It was never something I gave much thought to before – after all, most fantasy novels you see on bookstore shelves these days are thicker than some of my law textbooks (not many though).  However, with my story not even at the half way mark (or so I think), I’m beginning to wonder just how much of a door stopper the finished product is going to be.  250,000 words?  300,000?

While I will be ecstatic just to finish the book, I’d be lying if I said publication has never crossed my mind.  But forget about selling any copies – would any sane publisher even contemplate publishing a 250,000-300,000 word book from a first time writer?  I’m certain the answer is a decisive ‘no’ (if I was James Joyce, maybe, but unfortunately I’m not).

So what is a publishable length for a novel?  I was lucky to come across this blog post at The Swivet (the blog of Colleen Lindsay, literary agent).  The post is almost a year old, but I doubt the publishing landscape has changed that much in a year.  According to Colleen, the ideal length of a fantasy/sci-fi manuscript is 100,000 words, and up to 120,000-130,000 for a truly spectacular epic fantasy.  Agents and publishers tend to think that if a novel is too long, it probably reflects a lack of writing ability (in my case it’s probably true).  The limits don’t necessarily apply to established, published authors who have already proven they can sell.  There are also exceptions like Elizabeth Kostova’s The Historian (which I have read and personally don’t think is that great), but she was already a star and award winner, which few first time writers are. 

If you scroll down that post, you’ll see a message which lists the word counts of recent and historically popular novels.  Some of them caught me by surprise, like the first Harry Potter novel, which was roughly only 77,000 words, or the entire The Lord of the Rings trilogy, which was only around 455,000 words!  Really?  I could have sworn both felt significantly longer when I read them.  Part of this might be because I’m already up to 90,000 myself and I feel like nothing much has happened in my story!

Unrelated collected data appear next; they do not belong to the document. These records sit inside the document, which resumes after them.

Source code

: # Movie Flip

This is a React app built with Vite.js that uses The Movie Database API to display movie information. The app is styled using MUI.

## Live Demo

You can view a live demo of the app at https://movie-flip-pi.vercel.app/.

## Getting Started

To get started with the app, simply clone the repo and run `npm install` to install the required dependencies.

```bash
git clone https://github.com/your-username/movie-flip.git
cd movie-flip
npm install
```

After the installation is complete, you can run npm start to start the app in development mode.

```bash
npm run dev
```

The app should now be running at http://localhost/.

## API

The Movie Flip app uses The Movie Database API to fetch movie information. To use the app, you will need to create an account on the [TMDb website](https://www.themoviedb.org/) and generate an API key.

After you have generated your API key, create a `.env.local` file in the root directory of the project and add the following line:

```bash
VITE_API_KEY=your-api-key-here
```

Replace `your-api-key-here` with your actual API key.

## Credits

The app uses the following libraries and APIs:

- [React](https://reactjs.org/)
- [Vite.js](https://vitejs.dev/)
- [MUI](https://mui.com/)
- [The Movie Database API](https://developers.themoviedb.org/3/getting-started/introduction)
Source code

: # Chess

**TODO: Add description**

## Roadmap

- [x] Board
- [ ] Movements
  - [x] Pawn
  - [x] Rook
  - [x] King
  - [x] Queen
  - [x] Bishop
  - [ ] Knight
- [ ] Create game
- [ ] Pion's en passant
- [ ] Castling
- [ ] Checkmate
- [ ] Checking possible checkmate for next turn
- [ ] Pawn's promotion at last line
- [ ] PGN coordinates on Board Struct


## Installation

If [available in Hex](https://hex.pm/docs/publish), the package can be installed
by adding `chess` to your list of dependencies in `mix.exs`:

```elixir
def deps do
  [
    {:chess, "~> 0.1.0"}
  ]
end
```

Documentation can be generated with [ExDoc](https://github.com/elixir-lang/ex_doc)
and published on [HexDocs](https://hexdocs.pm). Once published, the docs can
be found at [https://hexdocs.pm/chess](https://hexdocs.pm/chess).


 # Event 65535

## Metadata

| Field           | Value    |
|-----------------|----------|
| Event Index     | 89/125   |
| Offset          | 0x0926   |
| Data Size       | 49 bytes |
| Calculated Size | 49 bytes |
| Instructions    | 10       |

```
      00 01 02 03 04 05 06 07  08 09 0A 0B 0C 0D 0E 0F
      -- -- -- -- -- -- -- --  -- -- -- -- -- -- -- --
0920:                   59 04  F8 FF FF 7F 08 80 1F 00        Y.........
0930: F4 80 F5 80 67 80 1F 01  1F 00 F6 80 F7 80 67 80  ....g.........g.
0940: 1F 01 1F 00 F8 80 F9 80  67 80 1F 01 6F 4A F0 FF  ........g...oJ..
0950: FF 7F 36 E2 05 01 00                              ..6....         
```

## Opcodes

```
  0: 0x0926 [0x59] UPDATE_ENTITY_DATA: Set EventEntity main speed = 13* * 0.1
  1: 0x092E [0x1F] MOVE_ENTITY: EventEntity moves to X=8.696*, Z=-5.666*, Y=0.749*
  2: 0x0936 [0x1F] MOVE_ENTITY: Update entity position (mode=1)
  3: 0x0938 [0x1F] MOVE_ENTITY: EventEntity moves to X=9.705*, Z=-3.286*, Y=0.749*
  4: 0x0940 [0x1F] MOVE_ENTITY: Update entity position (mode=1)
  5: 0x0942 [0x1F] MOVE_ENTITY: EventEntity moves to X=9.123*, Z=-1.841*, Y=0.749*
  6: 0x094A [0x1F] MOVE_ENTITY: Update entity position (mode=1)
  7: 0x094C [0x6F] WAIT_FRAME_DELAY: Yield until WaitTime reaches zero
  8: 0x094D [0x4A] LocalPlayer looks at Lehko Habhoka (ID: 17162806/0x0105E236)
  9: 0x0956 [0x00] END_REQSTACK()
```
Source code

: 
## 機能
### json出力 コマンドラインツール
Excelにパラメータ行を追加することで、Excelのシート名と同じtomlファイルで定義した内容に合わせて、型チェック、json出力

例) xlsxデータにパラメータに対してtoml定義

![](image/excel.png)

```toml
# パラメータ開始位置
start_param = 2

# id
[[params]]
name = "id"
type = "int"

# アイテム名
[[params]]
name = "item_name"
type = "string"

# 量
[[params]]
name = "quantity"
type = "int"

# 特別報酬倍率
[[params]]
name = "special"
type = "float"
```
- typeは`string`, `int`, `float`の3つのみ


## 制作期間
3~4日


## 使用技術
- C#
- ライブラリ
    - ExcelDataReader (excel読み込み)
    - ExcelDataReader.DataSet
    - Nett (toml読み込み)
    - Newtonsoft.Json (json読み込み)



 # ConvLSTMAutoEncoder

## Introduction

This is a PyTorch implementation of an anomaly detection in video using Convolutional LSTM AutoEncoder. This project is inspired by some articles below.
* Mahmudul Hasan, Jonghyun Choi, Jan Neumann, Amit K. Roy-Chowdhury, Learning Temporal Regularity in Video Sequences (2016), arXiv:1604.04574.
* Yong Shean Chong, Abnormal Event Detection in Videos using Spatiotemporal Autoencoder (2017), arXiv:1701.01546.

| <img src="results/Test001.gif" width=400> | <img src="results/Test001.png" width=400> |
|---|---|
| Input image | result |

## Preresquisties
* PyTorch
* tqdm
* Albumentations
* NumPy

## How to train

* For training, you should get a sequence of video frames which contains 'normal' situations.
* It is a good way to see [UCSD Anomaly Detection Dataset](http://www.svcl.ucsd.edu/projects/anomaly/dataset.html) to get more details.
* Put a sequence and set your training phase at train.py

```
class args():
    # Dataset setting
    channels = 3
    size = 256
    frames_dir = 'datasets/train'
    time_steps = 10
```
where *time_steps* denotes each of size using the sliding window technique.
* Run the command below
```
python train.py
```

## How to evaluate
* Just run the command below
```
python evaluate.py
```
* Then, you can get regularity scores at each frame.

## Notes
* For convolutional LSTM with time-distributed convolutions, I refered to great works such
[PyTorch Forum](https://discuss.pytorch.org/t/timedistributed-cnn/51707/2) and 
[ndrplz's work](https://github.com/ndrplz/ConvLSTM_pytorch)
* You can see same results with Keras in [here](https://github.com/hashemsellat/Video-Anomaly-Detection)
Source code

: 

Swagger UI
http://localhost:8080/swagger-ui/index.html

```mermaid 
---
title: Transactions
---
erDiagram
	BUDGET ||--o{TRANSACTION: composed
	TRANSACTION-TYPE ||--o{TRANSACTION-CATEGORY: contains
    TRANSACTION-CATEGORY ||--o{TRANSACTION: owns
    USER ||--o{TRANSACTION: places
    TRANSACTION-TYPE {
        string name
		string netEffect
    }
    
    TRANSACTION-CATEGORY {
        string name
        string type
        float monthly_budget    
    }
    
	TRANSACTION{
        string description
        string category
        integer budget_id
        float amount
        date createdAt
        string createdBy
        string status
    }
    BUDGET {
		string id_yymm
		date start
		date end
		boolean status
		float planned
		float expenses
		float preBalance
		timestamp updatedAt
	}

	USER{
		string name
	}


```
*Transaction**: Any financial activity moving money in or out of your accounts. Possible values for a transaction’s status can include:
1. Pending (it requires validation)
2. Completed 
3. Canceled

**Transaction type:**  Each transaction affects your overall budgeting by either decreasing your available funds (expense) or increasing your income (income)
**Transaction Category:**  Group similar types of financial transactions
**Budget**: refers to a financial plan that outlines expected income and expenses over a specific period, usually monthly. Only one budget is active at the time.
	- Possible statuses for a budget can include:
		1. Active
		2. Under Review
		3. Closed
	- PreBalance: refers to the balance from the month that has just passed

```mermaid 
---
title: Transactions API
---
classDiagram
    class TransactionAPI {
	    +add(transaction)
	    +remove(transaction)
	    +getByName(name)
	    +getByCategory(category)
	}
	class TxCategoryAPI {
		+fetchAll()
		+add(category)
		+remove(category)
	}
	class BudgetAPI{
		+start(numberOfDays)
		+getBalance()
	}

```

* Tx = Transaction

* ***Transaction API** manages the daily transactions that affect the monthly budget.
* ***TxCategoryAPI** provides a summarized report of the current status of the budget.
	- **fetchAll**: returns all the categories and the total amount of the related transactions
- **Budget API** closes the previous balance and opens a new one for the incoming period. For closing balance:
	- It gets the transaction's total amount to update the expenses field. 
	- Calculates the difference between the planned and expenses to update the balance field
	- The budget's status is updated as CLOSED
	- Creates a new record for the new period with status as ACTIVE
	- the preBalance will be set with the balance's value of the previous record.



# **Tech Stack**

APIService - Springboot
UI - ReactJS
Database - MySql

Yes, it’s just a first draft, and there will be a lot of re-writing, editing and cutting (A LOT!), but I just can’t fathom squeezing the completed manuscript down to a publishable 100,000 words.  So…perhaps a trilogy?  One that comes to mind is Patrick Rothfuss, who wrote The Name of the Wind (which I can’t wait to read).  He originally wrote a mega-long book entitled The Song of Flame and Thunder, which was rejected by all publishers he submitted to.  However, after he won the Writers of the Future competition, he managed to sell the book by splitting it into 3 volumes, the first of which was The Name of the Wind (which is still a ridiculously thick book that I’m sure exceeds 100,000 words).

Anyway, enough dreaming for now.  Have to try and finish the damn thing first.

PS: I can’t believe this is my 100th post!